=== Exercise directions ===
Write out all the data again, exactly as it stands.

==== Data under study

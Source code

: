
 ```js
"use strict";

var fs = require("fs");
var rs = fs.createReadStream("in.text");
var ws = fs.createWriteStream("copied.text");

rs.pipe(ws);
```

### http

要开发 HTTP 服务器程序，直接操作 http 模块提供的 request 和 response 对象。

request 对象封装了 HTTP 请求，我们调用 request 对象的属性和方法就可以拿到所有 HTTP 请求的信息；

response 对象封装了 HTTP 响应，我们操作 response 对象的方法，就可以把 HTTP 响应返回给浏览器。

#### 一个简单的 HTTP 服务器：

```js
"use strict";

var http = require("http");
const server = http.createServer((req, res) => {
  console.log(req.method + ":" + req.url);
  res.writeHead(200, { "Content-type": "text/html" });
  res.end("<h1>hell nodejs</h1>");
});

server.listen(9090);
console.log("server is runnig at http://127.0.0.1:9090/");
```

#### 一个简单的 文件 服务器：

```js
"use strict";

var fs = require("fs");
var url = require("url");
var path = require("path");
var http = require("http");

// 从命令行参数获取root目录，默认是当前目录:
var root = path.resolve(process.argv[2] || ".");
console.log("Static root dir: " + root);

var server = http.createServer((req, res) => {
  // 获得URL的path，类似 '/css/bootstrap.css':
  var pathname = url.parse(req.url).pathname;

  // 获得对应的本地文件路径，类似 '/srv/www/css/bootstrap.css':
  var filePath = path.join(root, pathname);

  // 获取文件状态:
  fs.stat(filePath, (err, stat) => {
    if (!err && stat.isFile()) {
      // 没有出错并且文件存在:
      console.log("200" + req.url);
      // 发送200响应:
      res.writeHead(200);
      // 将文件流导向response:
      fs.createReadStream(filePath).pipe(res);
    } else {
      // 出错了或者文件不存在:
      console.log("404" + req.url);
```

========

=== Output for this task ===
Source code

:
 ```js
"use strict";

var fs = require("fs");
var rs = fs.createReadStream("in.text");
var ws = fs.createWriteStream("copied.text");

rs.pipe(ws);
```

### http

要开发 HTTP 服务器程序，直接操作 http 模块提供的 request 和 response 对象。

request 对象封装了 HTTP 请求，我们调用 request 对象的属性和方法就可以拿到所有 HTTP 请求的信息；

response 对象封装了 HTTP 响应，我们操作 response 对象的方法，就可以把 HTTP 响应返回给浏览器。

#### 一个简单的 HTTP 服务器：

```js
"use strict";

var http = require("http");
const server = http.createServer((req, res) => {
  console.log(req.method + ":" + req.url);
  res.writeHead(200, { "Content-type": "text/html" });
  res.end("<h1>hell nodejs</h1>");
});

server.listen(9090);
console.log("server is runnig at http://127.0.0.1:9090/");
```

#### 一个简单的 文件 服务器：

```js
"use strict";

var fs = require("fs");
var url = require("url");
var path = require("path");
var http = require("http");

// 从命令行参数获取root目录，默认是当前目录:
var root = path.resolve(process.argv[2] || ".");
console.log("Static root dir: " + root);

var server = http.createServer((req, res) => {
  // 获得URL的path，类似 '/css/bootstrap.css':
  var pathname = url.parse(req.url).pathname;

  // 获得对应的本地文件路径，类似 '/srv/www/css/bootstrap.css':
  var filePath = path.join(root, pathname);

  // 获取文件状态:
  fs.stat(filePath, (err, stat) => {
    if (!err && stat.isFile()) {
      // 没有出错并且文件存在:
      console.log("200" + req.url);
      // 发送200响应:
      res.writeHead(200);
      // 将文件流导向response:
      fs.createReadStream(filePath).pipe(res);
    } else {
      // 出错了或者文件不存在:
      console.log("404" + req.url);
```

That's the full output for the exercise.